The thing is that they only owe me about 1000e and I'm afraid that a solicitor cost may take all of my awards.


----------



## Time (13 Aug 2013)

It is going to be very hard getting money out of a company that has vanished. Do they have any assets that can be seized? If not I think you are on a hiding to nothing. It is sad when companies do this, I bet the revenue is also looking for money off them too. Your 1000 Euro debt is going to well down the pecking order. 

It would be no harm to sound out a solicitor to see if anything can be done. Shouldn't cost too much.


----------



## beelzebos (13 Aug 2013)

Time said:


> It is going to be very hard getting money out of a company that has vanished. Do they have any assets that can be seized? If not I think you are on a hiding to nothing. It is sad when companies do this, I bet the revenue is also looking for money off them too. Your 1000 Euro debt is going to well down the pecking order.
> 
> It would be no harm to sound out a solicitor to see if anything can be done. Shouldn't cost too much.




It was one of the employment agencies. They also have got an office in Belfast that is open trading but Belfast office says that Dublin has nothing to do with them as they were registered as separate company. But you're right I'll try to get some solicitors advice.


----------



## Black Sheep (13 Aug 2013)

Does your local citizens information centre have a free legal advice section usually evenings by appointment


----------



## Spear (13 Aug 2013)

beelzebos said:


> It was one of the employment agencies.
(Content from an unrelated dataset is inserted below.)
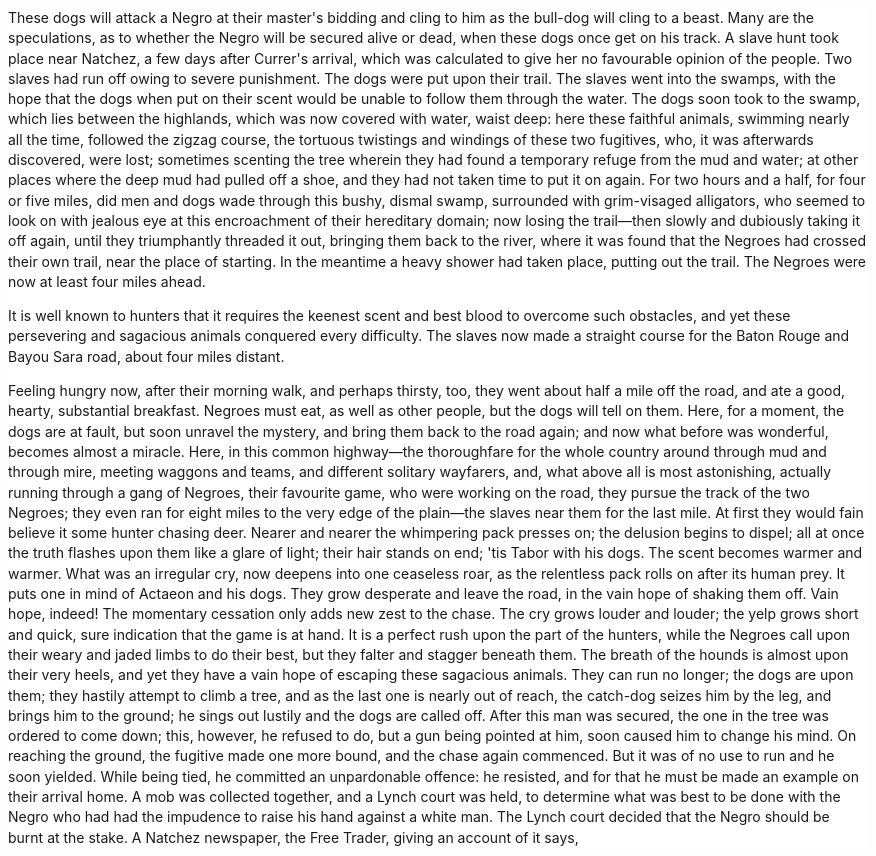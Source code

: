 These dogs will attack a Negro at their master's bidding and cling to him as the bull-dog will cling to a beast. Many are the speculations, as to whether the Negro will be secured alive or dead, when these dogs once get on his track. A slave hunt took place near Natchez, a few days after Currer's arrival, which was calculated to give her no favourable opinion of the people. Two slaves had run off owing to severe punishment. The dogs were put upon their trail. The slaves went into the swamps, with the hope that the dogs when put on their scent would be unable to follow them through the water. The dogs soon took to the swamp, which lies between the highlands, which was now covered with water, waist deep: here these faithful animals, swimming nearly all the time, followed the zigzag course, the tortuous twistings and windings of these two fugitives, who, it was afterwards discovered, were lost; sometimes scenting the tree wherein they had found a temporary refuge from the mud and water; at other places where the deep mud had pulled off a shoe, and they had not taken time to put it on again. For two hours and a half, for four or five miles, did men and dogs wade through this bushy, dismal swamp, surrounded with grim-visaged alligators, who seemed to look on with jealous eye at this encroachment of their hereditary domain; now losing the trail—then slowly and dubiously taking it off again, until they triumphantly threaded it out, bringing them back to the river, where it was found that the Negroes had crossed their own trail, near the place of starting. In the meantime a heavy shower had taken place, putting out the trail. The Negroes were now at least four miles ahead.

It is well known to hunters that it requires the keenest scent and best blood to overcome such obstacles, and yet these persevering and sagacious animals conquered every difficulty. The slaves now made a straight course for the Baton Rouge and Bayou Sara road, about four miles distant.

Feeling hungry now, after their morning walk, and perhaps thirsty, too, they went about half a mile off the road, and ate a good, hearty, substantial breakfast. Negroes must eat, as well as other people, but the dogs will tell on them. Here, for a moment, the dogs are at fault, but soon unravel the mystery, and bring them back to the road again; and now what before was wonderful, becomes almost a miracle. Here, in this common highway—the thoroughfare for the whole country around through mud and through mire, meeting waggons and teams, and different solitary wayfarers, and, what above all is most astonishing, actually running through a gang of Negroes, their favourite game, who were working on the road, they pursue the track of the two Negroes; they even ran for eight miles to the very edge of the plain—the slaves near them for the last mile. At first they would fain believe it some hunter chasing deer. Nearer and nearer the whimpering pack presses on; the delusion begins to dispel; all at once the truth flashes upon them like a glare of light; their hair stands on end; 'tis Tabor with his dogs. The scent becomes warmer and warmer. What was an irregular cry, now deepens into one ceaseless roar, as the relentless pack rolls on after its human prey. It puts one in mind of Actaeon and his dogs. They grow desperate and leave the road, in the vain hope of shaking them off. Vain hope, indeed! The momentary cessation only adds new zest to the chase. The cry grows louder and louder; the yelp grows short and quick, sure indication that the game is at hand. It is a perfect rush upon the part of the hunters, while the Negroes call upon their weary and jaded limbs to do their best, but they falter and stagger beneath them. The breath of the hounds is almost upon their very heels, and yet they have a vain hope of escaping these sagacious animals. They can run no longer; the dogs are upon them; they hastily attempt to climb a tree, and as the last one is nearly out of reach, the catch-dog seizes him by the leg, and brings him to the ground; he sings out lustily and the dogs are called off. After this man was secured, the one in the tree was ordered to come down; this, however, he refused to do, but a gun being pointed at him, soon caused him to change his mind. On reaching the ground, the fugitive made one more bound, and the chase again commenced. But it was of no use to run and he soon yielded. While being tied, he committed an unpardonable offence: he resisted, and for that he must be made an example on their arrival home. A mob was collected together, and a Lynch court was held, to determine what was best to be done with the Negro who had had the impudence to raise his hand against a white man. The Lynch court decided that the Negro should be burnt at the stake. A Natchez newspaper, the Free Trader, giving an account of it says,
They also have got an office in Belfast that is open trading but Belfast office says that Dublin has nothing to do with them as they were registered as separate company. But you're right I'll try to get some solicitors advice.



Would it be possible they have the same parent company?


----------



## Brendan Burgess (13 Aug 2013)

beelzebos said:


> It was one of the employment agencies. They also have got an office in Belfast that is open trading but Belfast office says that Dublin has nothing to do with them as they were registered as separate company. But you're right I'll try to get some solicitors advice.



Hi beelzebos

Employment Agencies must have a license. 

Check with the Department of Enterprise if they have a license and object to the renewal if they have one. It will just cause them hassle. 

Did you make a complaint to the client company who employed you/used your services? You should do so. 

Can I ask what the case was about?  It's unusual to have cases taken against agenies and not against their clients.

Brendan


----------



## beelzebos (26 Aug 2013)

Brendan Burgess said:


> Hi beelzebos
> 
> Employment Agencies must have a license.
> 
> ...



Hi Brendan, sorry that I'm replying after such a long time but I was away for a while. I'll try to explain why the case was against the employment agency and not the client. We were working for the agency for over 2 years period and one day the company said to us that they doesn't want to use this agency anymore and that they found a new agency that we'd work through but it'll happen in about months time so nothing to worry about. That was on Friday morning, same day the old agency rang us after 18 o'clock (so all offices in our company were closed) and told us basically that we are fired from this sunday and our p45 will be waiting for us on wednesday and that the new agency was lying to us that they'll take us over in a months time. (they didn't even call to few of us to tell that they're fired ). We were lucky enough that the new agency took us over from monday but the amount of nerves it took us to have this thing sorted over weekend was enormous. When we're collecting our p45s we told the agency that we should receive a 2 weeks notice of termination and they should pay us for that - agency told that it was transfer of undertakings and we won't get anything. We sued the agency to right commissioner who told that it wasn't transfer, so we sued the agency to Employment Appeals Tribunal who got us awarded but the agency vanished ;/. It took over 2 years to get any awards that we can't even get. That's more less our long story short.


----------



## Time (26 Aug 2013)

Rights commissioners are generally a waste of time. Best to go straight to the appeals tribunal.


----------